Mudrock units analyzed to date range in TOC from 0.13 to 2.72 %, with calculated R_o values ranging from 0.58 to 0.99.The higher TOC/R_o values occur in a more basinward depositional setting. Petrophysical well-log responses in Bone Spring mudrock are complex, but the massive siltstone sub-facies possess generally low gamma-ray values with corresponding elevated resistivities providing for convenient correlation and mapping. In the darker colored finer-grained facies higher gamma ray values tend to reflect greater abundances of organic carbon, whereas resistivity logs appear to approximate trends of thermal maturity. Core-plug porosity values range from 1.6 in the finer-grained facies to 7.0% in the mud-supported limestone-conglomerate; permeability values range from 0.01 mD in the finer-grained facies to 0.074 mD in the mud-supported limestone-conglomerate. The limestone clasts in basin-floor mud-supported conglomerates constitute the more porous and permeable components of that facies (i.e., the upper porosity/permeability limits of the present data), and appear to be recorded geophysically by separations between shallow- and deep-resistivity logs. Induced or natural fractures may intersect multiple clasts, thus potentially improving productivity of an otherwise tight facies.

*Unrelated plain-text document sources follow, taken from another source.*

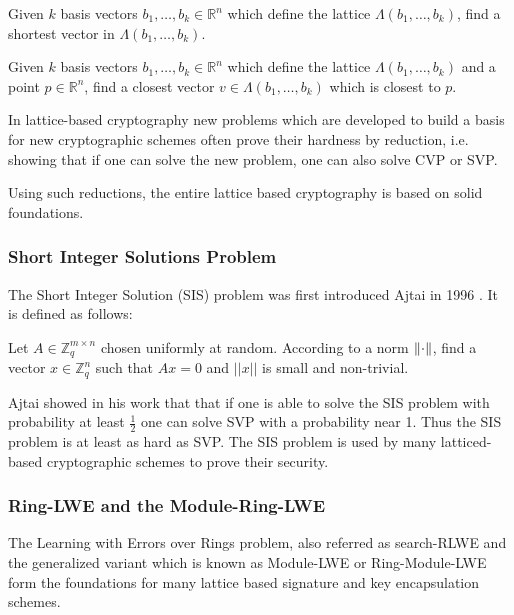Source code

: \begin{definition}
Given $k$ basis vectors $b_1, \ldots, b_k \in \mathds{R}^n$ which define the lattice $Λ(b_1, \ldots, b_k)$, find a shortest vector in $Λ(b_1, \ldots, b_k)$.
\end{definition}

\begin{definition}
Given $k$ basis vectors $b_1, \ldots, b_k \in \mathds{R}^n$ which define the lattice $Λ(b_1, \ldots, b_k)$ and a point $p \in \mathds{R}^n$, find a closest vector $v \in Λ(b_1, \ldots, b_k)$ which is closest to $p$.
\end{definition}

In lattice-based cryptography new problems which are developed to build a basis for new cryptographic schemes often prove their hardness by reduction, i.e. showing that if one can solve the new problem, one can also solve CVP or SVP.

Using such reductions, the entire lattice based cryptography is based on solid foundations.

\subsubsection{Short Integer Solutions Problem}
The Short Integer Solution (SIS) problem was first introduced Ajtai in 1996 \cite{sis}.
It is defined as follows:
\begin{definition}
Let $A \in \mathds{Z}_q^{m \times n}$ chosen uniformly at random. According to a norm $\lVert\cdot\rVert$, find a vector $x \in \mathds{Z}_q^n$ such that $Ax = 0$ and $\lvert \lvert x \rvert \rvert$ is small and non-trivial.
\end{definition}

Ajtai showed in his work \cite{sis}  that that if one is able to solve the SIS problem with probability at least $\frac{1}{2}$ one can solve SVP with a probability near 1. Thus the SIS problem is at least as hard as SVP. The SIS problem is used by many latticed-based cryptographic schemes to prove their security.






\subsubsection{Ring-LWE and the Module-Ring-LWE}
The  Learning with Errors over Rings problem, also referred as search-RLWE and the generalized variant which is known as Module-LWE or Ring-Module-LWE form the foundations for many lattice based signature and key encapsulation schemes.


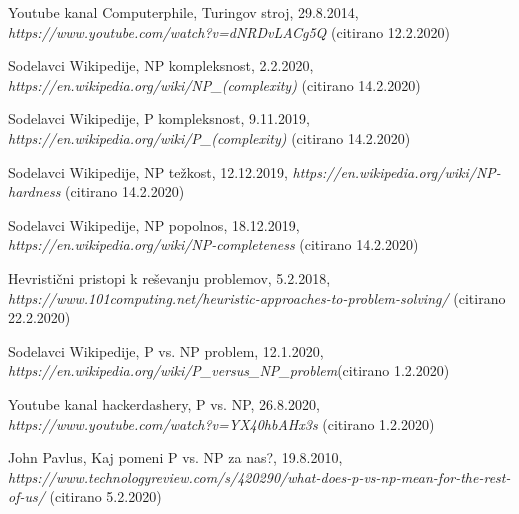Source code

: \documentclass[11pt]{article}
\begin{document}
\begin{thebibliography}{9}
	\begin{flushleft}
    Youtube kanal Computerphile, Turingov stroj, 29.8.2014, 
	\textit{https://www.youtube.com/watch?v=dNRDvLACg5Q} (citirano 12.2.2020)
	\end{flushleft}
	
	\begin{flushleft}
	Sodelavci Wikipedije, NP kompleksnost, 2.2.2020, 
	\textit{https://en.wikipedia.org/wiki/NP\_(complexity)}	(citirano 14.2.2020)
	\end{flushleft}
		
	\begin{flushleft}
	Sodelavci Wikipedije, P kompleksnost, 9.11.2019, 
	\textit{https://en.wikipedia.org/wiki/P\_(complexity)} (citirano 14.2.2020)
	\end{flushleft}
		
	\begin{flushleft}
	Sodelavci Wikipedije, NP težkost, 12.12.2019, 
	\textit{https://en.wikipedia.org/wiki/NP-hardness} (citirano 14.2.2020)
	\end{flushleft}
		
	\begin{flushleft}	
	Sodelavci Wikipedije, NP popolnos, 18.12.2019, 
	\textit{https://en.wikipedia.org/wiki/NP-completeness} (citirano 14.2.2020)
	\end{flushleft}
	
	\begin{flushleft}	
	Hevristični pristopi k reševanju problemov, 5.2.2018, 
	\textit{https://www.101computing.net/heuristic-approaches-to-problem-solving/} (citirano 22.2.2020)
	\end{flushleft}
		
	\begin{flushleft}
	Sodelavci Wikipedije, P vs. NP problem, 12.1.2020, 
	\textit{https://en.wikipedia.org/wiki/P\_versus\_NP\_problem}(citirano 1.2.2020)
	\end{flushleft}
		
	\begin{flushleft}	
	Youtube kanal hackerdashery, P vs. NP, 26.8.2020, 
	\textit{https://www.youtube.com/watch?v=YX40hbAHx3s} (citirano 1.2.2020)
	\end{flushleft}
	
	\begin{flushleft}
	John Pavlus, Kaj pomeni P vs. NP za nas?, 19.8.2010, 
	\textit{https://www.technologyreview.com/s/420290/what-does-p-vs-np-mean-for-the-rest-of-us/} (citirano 5.2.2020)
	\end{flushleft}
	

\end{thebibliography}
\end{document}
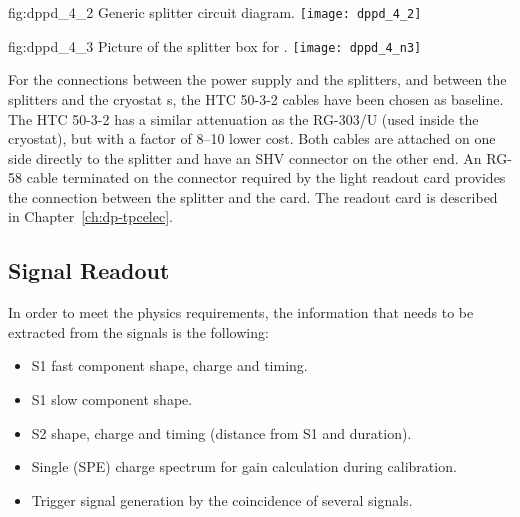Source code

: \begin{dunefigure}{fig:dppd_4_2}
{Generic splitter circuit diagram.}
\texttt{[image: dppd\_4\_2]}
\end{dunefigure}

\begin{dunefigure}{fig:dppd_4_3}
{Picture of the splitter box for .}
\texttt{[image: dppd\_4\_n3]}
\end{dunefigure}

For the connections between the  power supply and the splitters, and between the splitters and the cryostat \fdth{}s, the HTC 50-3-2 cables have been chosen as baseline. The HTC 50-3-2 has a similar attenuation as the RG-303/U (used inside the cryostat), but with a factor of \numrange{8}{10} lower cost. Both cables are attached on one side directly to the  splitter and have an SHV connector on the other end. An RG-58 cable terminated on the connector required by the light readout card provides the connection between the splitter and the card. The  readout card is described in Chapter~\ref{ch:dp-tpcelec}.


\subsection{Signal Readout}
\label{sec:fddp-pd-4.3}

In order to meet the physics requirements, the information that needs to be extracted from the  signals is the following:

\begin{itemize}
\item S1 fast component shape, charge and timing.
\item S1 slow component shape.
\item S2 shape, charge and timing (distance from S1 and duration).
\item Single \phel (SPE) charge spectrum for gain calculation during  calibration.
\item Trigger signal generation by the coincidence of several  signals.
\end{itemize}

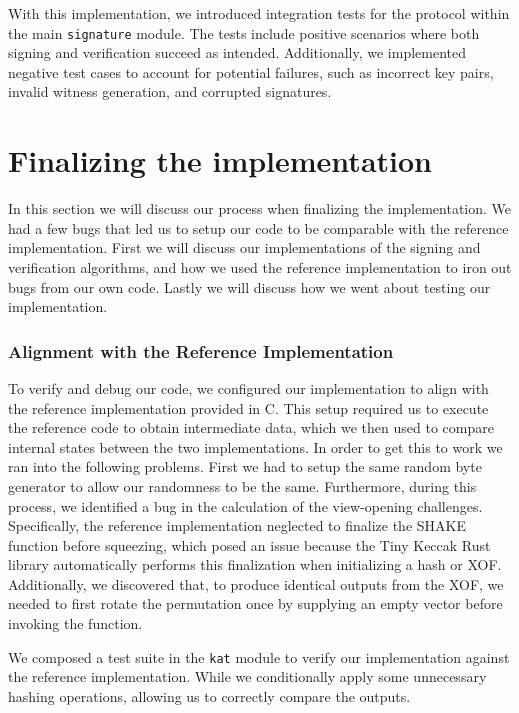 \documentclass[11pt]{report}
\theoremstyle{definition}
\theoremstyle{plain}
\begin{document}
With this implementation, we introduced integration tests for the protocol within the main \texttt{signature} module. The tests include positive scenarios where both signing and verification succeed as intended. Additionally, we implemented negative test cases to account for potential failures, such as incorrect key pairs, invalid witness generation, and corrupted signatures.


\section{Finalizing the implementation}\label{sub:final}
In this section we will discuss our process when finalizing the implementation. We had a few bugs that led us to setup our code to be comparable with the reference implementation. First we will discuss our implementations of the signing and verification algorithms, and how we used the reference implementation to iron out bugs from our own code. Lastly we will discuss how we went about testing our implementation.

\subsubsection{Alignment with the Reference Implementation}\label{sub:comparison_with_spec_impl}
To verify and debug our code, we configured our implementation to align with the reference implementation provided in C. This setup required us to execute the reference code to obtain intermediate data, which we then used to compare internal states between the two implementations. In order to get this to work we ran into the following problems. First we had to setup the same random byte generator to allow our randomness to be the same. Furthermore, during this process, we identified a bug in the calculation of the view-opening challenges. Specifically, the reference implementation neglected to finalize the SHAKE function before squeezing, which posed an issue because the Tiny Keccak Rust library automatically performs this finalization when initializing a hash or XOF.
Additionally, we discovered that, to produce identical outputs from the XOF, we needed to first rotate the permutation once by supplying an empty vector before invoking the function.

We composed a test suite in the \texttt{kat} module to verify our implementation against the reference implementation. While we conditionally apply some unnecessary hashing operations, allowing us to correctly compare the outputs.
\end{document}
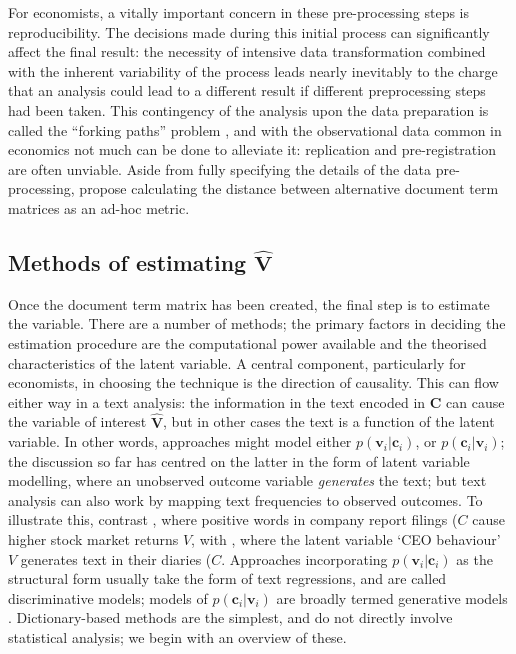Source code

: \documentclass{article}
\begin{document}
For economists, a vitally important concern in these pre-processing steps is reproducibility. The decisions made during this initial process can significantly affect the final result: the necessity of intensive data transformation combined with the inherent variability of the process leads nearly inevitably to the charge that an analysis could lead to a different result if different preprocessing steps had been taken. This contingency of the analysis upon the data preparation is called the ``forking paths'' problem \parencite{gelmanStatisticalCrisisScience2014}, and with the observational data common in economics not much can be done to alleviate it: replication and pre-registration are often unviable. Aside from fully specifying the details of the data pre-processing, \textcite{dennyTextPreprocessingUnsupervised2018} propose calculating the distance between alternative document term matrices as an ad-hoc metric.

\subsection{Methods of estimating \(\hat{\mathbf{V}}\)}
Once the document term matrix has been created, the final step is to estimate the variable. There are a number of methods; the primary factors in deciding the estimation procedure are the computational power available and the theorised characteristics of the latent variable. A central component, particularly for economists, in choosing the technique is the direction of causality. This can flow either way in a text analysis: the information in the text encoded in \(\mathbf{C}\) can cause the variable of interest \(\hat{\mathbf{V}}\), but in other cases the text is a function of the latent variable. In other words, approaches might model either \(p(\mathbf{v}_i|\mathbf{c}_i)\), or \(p(\mathbf{c}_i|\mathbf{v}_i)\); the discussion so far has centred on the latter in the form of latent variable modelling, where an unobserved outcome variable \textit{generates} the text; but text analysis can also work by mapping text frequencies to observed outcomes. To illustrate this, contrast \textcite{jegadeeshWordPowerNew2013}, where positive words in company report filings (\(C\) cause higher stock market returns \(V\), with \textcite{bandieraCeoBehaviorFirm2020}, where the latent variable `CEO behaviour' \(V\) generates text in their diaries (\(C\). Approaches incorporating \(p(\mathbf{v}_i|\mathbf{c}_i)\) as the structural form usually take the form of text regressions, and are called discriminative models; models of \(p(\mathbf{c}_i|\mathbf{v}_i)\) are broadly termed generative models \parencite[81]{jurafskySpeechLanguageProcessing2009}.  Dictionary-based methods are the simplest, and do not directly involve statistical analysis; we begin with an overview of these.
\end{document}

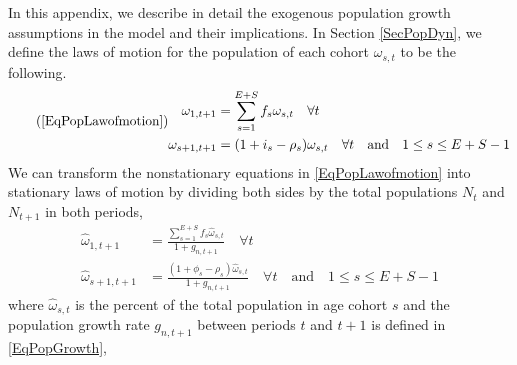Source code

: \documentclass[letterpaper,12pt]{article}
\theoremstyle{definition}
\begin{document}
  In this appendix, we describe in detail the exogenous population growth assumptions in the model and their implications. In Section \ref{SecPopDyn}, we define the laws of motion for the population of each cohort $\omega_{s,t}$ to be the following.
  \begin{equation}\tag{\ref{EqPopLawofmotion}}
    \begin{split}
      \omega_{1,t+1} &= \sum_{s=1}^{E+S} f_s\omega_{s,t}\quad\forall t \\
        \omega_{s+1,t+1} &= (1 + i_s - \rho_s)\omega_{s,t}\quad\forall t\quad\text{and}\quad 1\leq s \leq E+S-1
    \end{split}
  \end{equation}
  We can transform the nonstationary equations in \eqref{EqPopLawofmotion} into stationary laws of motion by dividing both sides by the total populations $N_t$ and $N_{t+1}$ in both periods,
  \begin{equation}\label{EqPopLawofmotionStat}
    \begin{split}
      \hat{\omega}_{1,t+1} &= \frac{\sum_{s=1}^{E+S} f_s\hat{\omega}_{s,t}}{1+g_{n,t+1}}\quad\forall t \\
      \hat{\omega}_{s+1,t+1} &= \frac{(1 + \phi_s - \rho_s)\hat{\omega}_{s,t}}{1+g_{n,t+1}}\quad\forall t\quad\text{and}\quad 1\leq s \leq E+S-1
    \end{split}
  \end{equation}
  where $\hat{\omega}_{s,t}$ is the percent of the total population in age cohort $s$ and the population growth rate $g_{n,t+1}$ between periods $t$ and $t+1$ is defined in \eqref{EqPopGrowth},
\end{document}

Petrographic, geophysical, and chemical investigations of the Bone Spring basin-floor mudrock facies of the Bone Spring Third Sand, in Texas, are in the early stages. Of particular interest are facies relationships to organic carbon content and thermal maturity, potential of siltstone facies to provide conventional reservoirs for hydrocarbons generated in stratigraphically adjacent organic-rich mudrock, and correlation of depositional facies to distinguishing geophysical well-log responses.